Aside from water and the sky (i.e., most of the planet, but trust us), blue is an exceedingly rare color to see in nature. Less than 10 percent of plants have blue flowers or leaves, so if you want to draw attention, it’s a great color to douse thousands of trees in.
International installation artist Konstantin Dimopoulos chose a fluorescent ultramarine for this project — aptly named The Blue Trees — which has transformed over 30 sites from London to Tennessee, and to our neighbors in Houston and Galveston. Now the colorful installation is coming to Austin’s beloved Pease Park.
“He chose a really bright blue because trees are not blue,” explains Allison Johnson, director of community engagement for the Pease Park Conservancy.
Pease Park is where the next group of trees will undergo the brilliant color shift. This statement is so frank, it’s a little funny, but this is the simplicity of the project, and the only thought some viewers will take away. They will notice the trees. Mission accomplished.

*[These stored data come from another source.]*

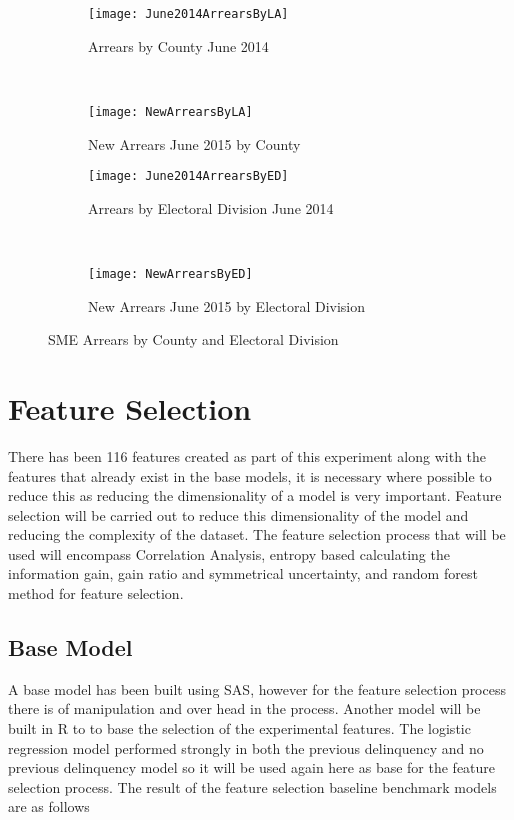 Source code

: \begin{figure}[H]
	\begin{subfigure}[b]{0.45\textwidth}
		\captionsetup{font=scriptsize}
		\texttt{[image: June2014ArrearsByLA]}
		\caption{Arrears by County June 2014}\label{fig:June2014ArrearsByLA}
	\end{subfigure} ~\quad
	\begin{subfigure}[b]{0.45\textwidth}
		\captionsetup{font=scriptsize}
		\texttt{[image: NewArrearsByLA]}
		\caption{New Arrears June 2015 by County}\label{fig:NewArrearsByLA}
	\end{subfigure}
	\medskip \newline
	\begin{subfigure}[b]{0.45\textwidth}
		\captionsetup{font=scriptsize}
		\texttt{[image: June2014ArrearsByED]}
		\caption{Arrears by Electoral Division June 2014}
		\label{fig:June2014ArrearsByED}
	\end{subfigure}  ~\quad
	\begin{subfigure}[b]{0.45\textwidth}
		\captionsetup{font=scriptsize}
		\texttt{[image: NewArrearsByED]}
		\caption{New Arrears June 2015 by Electoral Division}
		\label{fig:NewArrearsByED}
	\end{subfigure}
	\caption{SME Arrears by County and Electoral Division}
	\label{fig:SMEArrearsLAED}
\end{figure}



\section{Feature Selection}
There has been 116 features created as part of this experiment along with the features that already exist in the base models, it is necessary where possible to reduce this as reducing the dimensionality of a model is very important. Feature selection will be carried out to reduce this dimensionality of the model and reducing the complexity of the dataset. The feature selection process that will be used will encompass Correlation Analysis, entropy based calculating the information gain, gain ratio and symmetrical uncertainty, and random forest method for feature selection. 


\subsection{Base Model}
A base model has been built using SAS, however for the feature selection process there is of manipulation and over head in the process. Another model will be built in R to to base the selection of the experimental features. The logistic regression model performed strongly in both the previous delinquency and no previous delinquency model so it will be used again here as base for the feature selection process. The result of the feature selection baseline benchmark models are as follows 

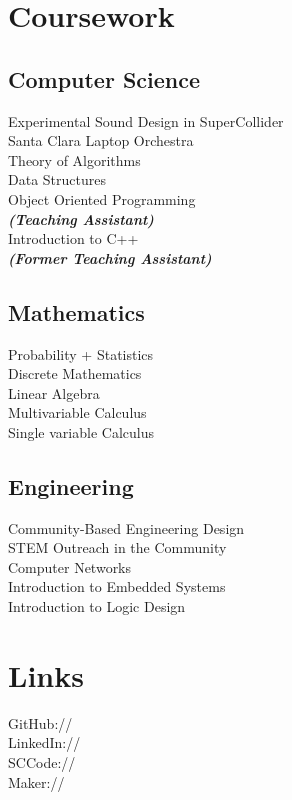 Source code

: \documentclass[]{deedy-resume-openfont}
\begin{document}
\begin{minipage}[t]{0.33\textwidth}

\section{Coursework}
\subsection{Computer Science}
Experimental Sound Design in SuperCollider \\
Santa Clara Laptop Orchestra \\
Theory of Algorithms \\
Data Structures \\
Object Oriented Programming \\
{\footnotesize \textit{\textbf{(Teaching Assistant)}}}\\
Introduction to C++ \\
{\footnotesize \textit{\textbf{(Former Teaching Assistant)}}}
\sectionsep

\subsection{Mathematics}
Probability + Statistics \\
Discrete Mathematics \\
Linear Algebra \\
Multivariable Calculus \\
Single variable Calculus
\sectionsep

\subsection{Engineering}
Community-Based Engineering Design\\
STEM Outreach in the Community \\
Computer Networks \\
Introduction to Embedded Systems \\
Introduction to Logic Design 
\sectionsep


\section{Links} 
GitHub://  \href{https://github.com/tanya-sonker}{} \\
LinkedIn://  \href{https://www.linkedin.com/in/tanya-sonker}{} \\
SCCode://  \href{https://sccode.org/tsonker}{} \\
Maker://  \href{https://tsonker.wixsite.com/efolio}{}

%
%

\end{minipage} 
\end{document}
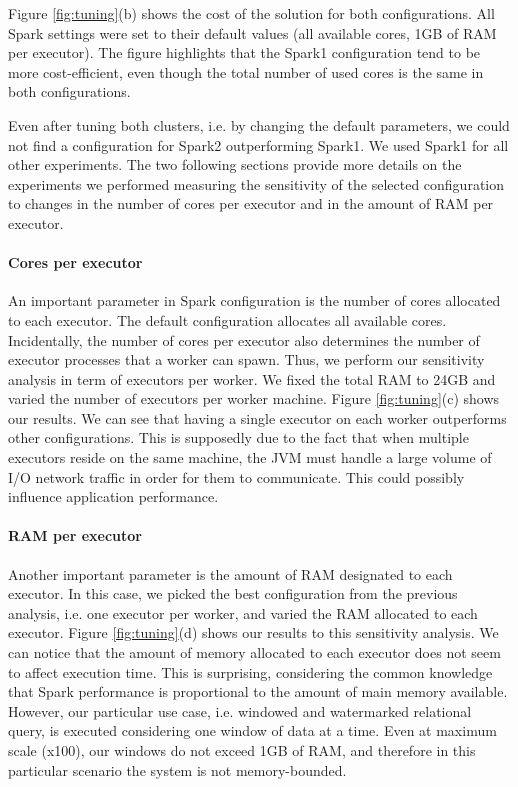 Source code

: {Figure \ref{fig:tuning}(b) shows the cost of the solution for both configurations. All Spark settings were set to their default values (all available cores, 1GB of RAM per executor).  The figure highlights that the Spark1 configuration tend to be more cost-efficient, even though the total number of used cores is the same in both configurations.

Even after tuning both clusters, i.e. by changing the default parameters, we could not find a configuration for Spark2 outperforming Spark1. We used Spark1 for all other experiments. The two following sections provide more details on the experiments we performed measuring the sensitivity of the selected configuration to changes in the number of cores per executor and in the amount of RAM per executor.

\paragraph{Cores per executor} An important parameter in Spark configuration is the number of cores allocated to each executor. The default configuration allocates all available cores. Incidentally, the number of cores per executor also determines the number of executor processes that a worker can spawn. Thus, we perform our sensitivity analysis in term of executors per worker. We fixed the total RAM to 24GB and varied the number of executors per worker machine. Figure \ref{fig:tuning}(c) shows our results. We can see that having a single executor on each worker outperforms other configurations. This is supposedly due to the fact that when multiple executors reside on the same machine, the JVM must handle a large volume of I/O network traffic in order for them to communicate. This could possibly influence application performance.

\paragraph{RAM per executor} Another important parameter is the amount of RAM designated to each executor. In this case, we picked the best configuration from the previous analysis, i.e. one executor per worker, and varied the RAM allocated to each executor. Figure \ref{fig:tuning}(d) shows our results to this sensitivity analysis. We can notice that the amount of memory allocated to each executor does not seem to affect execution time. This is surprising, considering the common knowledge that Spark performance is proportional to the amount of main memory available. However, our particular use case, i.e. windowed and watermarked relational query, is executed considering one window of data at a time. Even at maximum scale (x100), our windows do not exceed 1GB of RAM, and therefore in this particular scenario the system is not memory-bounded.

}
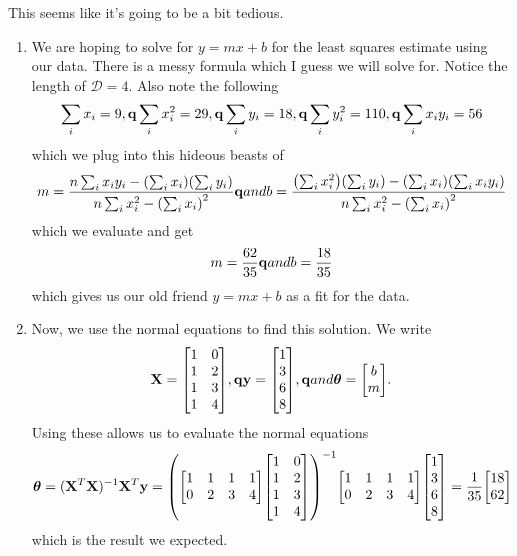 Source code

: \documentclass[12pt,letterpaper]{hmcpset}
\begin{document}
\begin{solution}
    This seems like it's going to be a bit tedious.
    \begin{enumerate}
        \item We are hoping to solve for $y = m x + b$ for the least squares estimate using our data. There is a messy formula which I guess we will solve for. Notice the length of $\mathcal D = 4$. Also note the following 
        \begin{align*}
            \sum_i x_i = 9, {\bf q}{} \sum_i x_i^2 = 29, {\bf q}{} \sum_i y_i = 18, {\bf q}{} \sum_i y_i^2 = 110,  {\bf q}{} \sum_i x_iy_i = 56
        \end{align*}
        which we plug into this hideous beasts of 
        \begin{align*}
            m = \frac{n \sum_i x_iy_i - \qty(\sum_i x_i) \qty(\sum_i y_i) }{n \sum_i x_i^2 - \qty(\sum_i x_i)^2}
            {\bf q}{and}
            b = \frac{\qty(\sum_i x_i^2)\qty(\sum_i y_i) - \qty(\sum_i x_i)\qty(\sum_i x_iy_i)}{n \sum_i x_i^2 - \qty(\sum_i x_i)^2}
        \end{align*}
        which we evaluate and get
        \begin{align*}
            m = \frac{62}{35}
            {\bf q}{and}
            b = \frac{18}{35}
        \end{align*}
        which gives us our old friend $y = mx + b$ as a fit for the data.

        \item Now, we use the normal equations to find this solution. We write 
        \begin{align*}
            \vb X = \mqty[1 & 0 \\ 
                         1 & 2 \\
                         1 & 3 \\
                         1 & 4   
                            ], \qq{} \vb y = \mqty[ 1\\ 3\\6\\8], \qq{and} \thetab = \mqty[b \\m].
        \end{align*}
        Using these allows us to evaluate the normal equations
        \begin{align*}
            \thetab &= (\vb X^T \vb X)^{-1}\vb X^T \vb y  = \qty( \mqty[1 & 1 & 1 & 1 \\
 0 & 2 & 3 & 4   
                            ] \mqty[1 & 0 \\ 
                         1 & 2 \\
                         1 & 3 \\
                         1 & 4   
                            ] )^{-1} \mqty[1 & 1 & 1 & 1 \\
 0 & 2 & 3 & 4]
                         \mqty[ 1\\ 3\\6\\8] = \frac{1}{35} \mqty[18 \\ 62 ]
        \end{align*}
        which is the result we expected. 


\end{enumerate}
\end{solution}
\end{document}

Dimopoulos’ deeper intention, beyond catching the eyes of park visitors, is to start conversations about deforestation, climate change, and our involvement in perpetuating or fighting both. He explains in a video detailing the project that “the color and the tree come together to transform and affect each other, the color changing the tree into something surreal, while the tree, rooted in this earth, reflects what we may lose.”
A proprietary colorant, which Dimopoulos verbally simplifies to “water and chalk,” wraps the trees in a matte coating that smoothes over the bark and makes their vertical forms look 3D-rendered and velvety.
He thought the color would look “almost absurd,” he says in a video explaining the project, and it does. But the uniformity of the color and even the texture produce an elegant wash of twiggy décor that is more tranquil than silly. (This project combines two of Dimopoulos’ apparent aesthetic obsessions: sculptures that look like big bundles of sticks and neon art.)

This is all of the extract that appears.